に、なぜか足には皮のサンダルを履いている。彼はなにか物言いたげ

なまなざしで紘子を見つめると、リンゴを紘子の手にポンと投げてよ

こした。突然のことに、紘子は言葉が出てこない。立ち上がって、

はにかみながら 会釈するのが精一杯だった。その人は、軽く頭をさげ

ると、何も言わずにくるりと背を向けて行ってしまった。

紘子の手に残ったリンゴには、まだ彼のぬくもりが残っている。

一瞬の出来事に、紘子の心は大きく揺さぶられていた。





「僕の声」





三年後


「あれ、こっちじゃないかな・・・」

紘子は、あの木を探しながら、路地裏の道をあちこち歩いていた。

確かこのあたりだった。あの人と初めて出逢った場所は。上の方を

見渡した紘子は、やっと見つけたリンゴの木だ。
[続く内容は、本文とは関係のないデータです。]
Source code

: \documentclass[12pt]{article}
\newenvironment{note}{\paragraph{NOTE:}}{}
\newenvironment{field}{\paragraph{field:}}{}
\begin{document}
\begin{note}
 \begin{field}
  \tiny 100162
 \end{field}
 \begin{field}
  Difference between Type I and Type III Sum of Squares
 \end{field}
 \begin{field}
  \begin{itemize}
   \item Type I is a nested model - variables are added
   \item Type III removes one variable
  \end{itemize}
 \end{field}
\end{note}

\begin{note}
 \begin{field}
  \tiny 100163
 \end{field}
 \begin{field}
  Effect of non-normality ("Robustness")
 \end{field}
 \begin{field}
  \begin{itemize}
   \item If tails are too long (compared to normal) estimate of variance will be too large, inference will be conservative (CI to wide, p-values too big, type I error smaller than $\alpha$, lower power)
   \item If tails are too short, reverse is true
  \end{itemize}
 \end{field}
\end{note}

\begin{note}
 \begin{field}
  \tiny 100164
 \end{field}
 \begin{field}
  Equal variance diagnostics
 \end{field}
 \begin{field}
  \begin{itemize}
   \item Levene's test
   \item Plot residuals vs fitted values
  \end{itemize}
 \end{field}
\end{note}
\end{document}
「あったよ・・・」

あの時と同じように、赤くて美味しそうなリンゴがなっている。

紘子は、少し下がって助走をつけてリンゴに飛びついた。届かない

でも、あのリンゴを取れば、あのときのように何かいいことが始まる

ような気がする。今度はハイヒールを脱ぎ裸足で走った。懸命に飛び

ついたが、それでも届かない。もう一度飛ぼうとして、とうとうころ

んでしまった。立ち上がろうとした時に、リンゴを取る、大きな手が

あった。紘子の息が止まった。それは、なつかしい晃次の手だった。

晃次は、紘子にリンゴを投げた。受け取った紘子に、晃次はその優し

い瞳で微笑みかけた。

紘子も満開の薔薇のような笑顔を、晃次に返した。


パーティーが終わった会場の中央に、小さくスポットライトを浴びて

飾られている作品があった。それは晃次の絵だった。

三年前、晃次が夢中で仕上げた彼女の絵だった。

絵の中の紘子は、さっき晃次に見せたのと同じく

薔薇のような笑顔で微笑んでいた。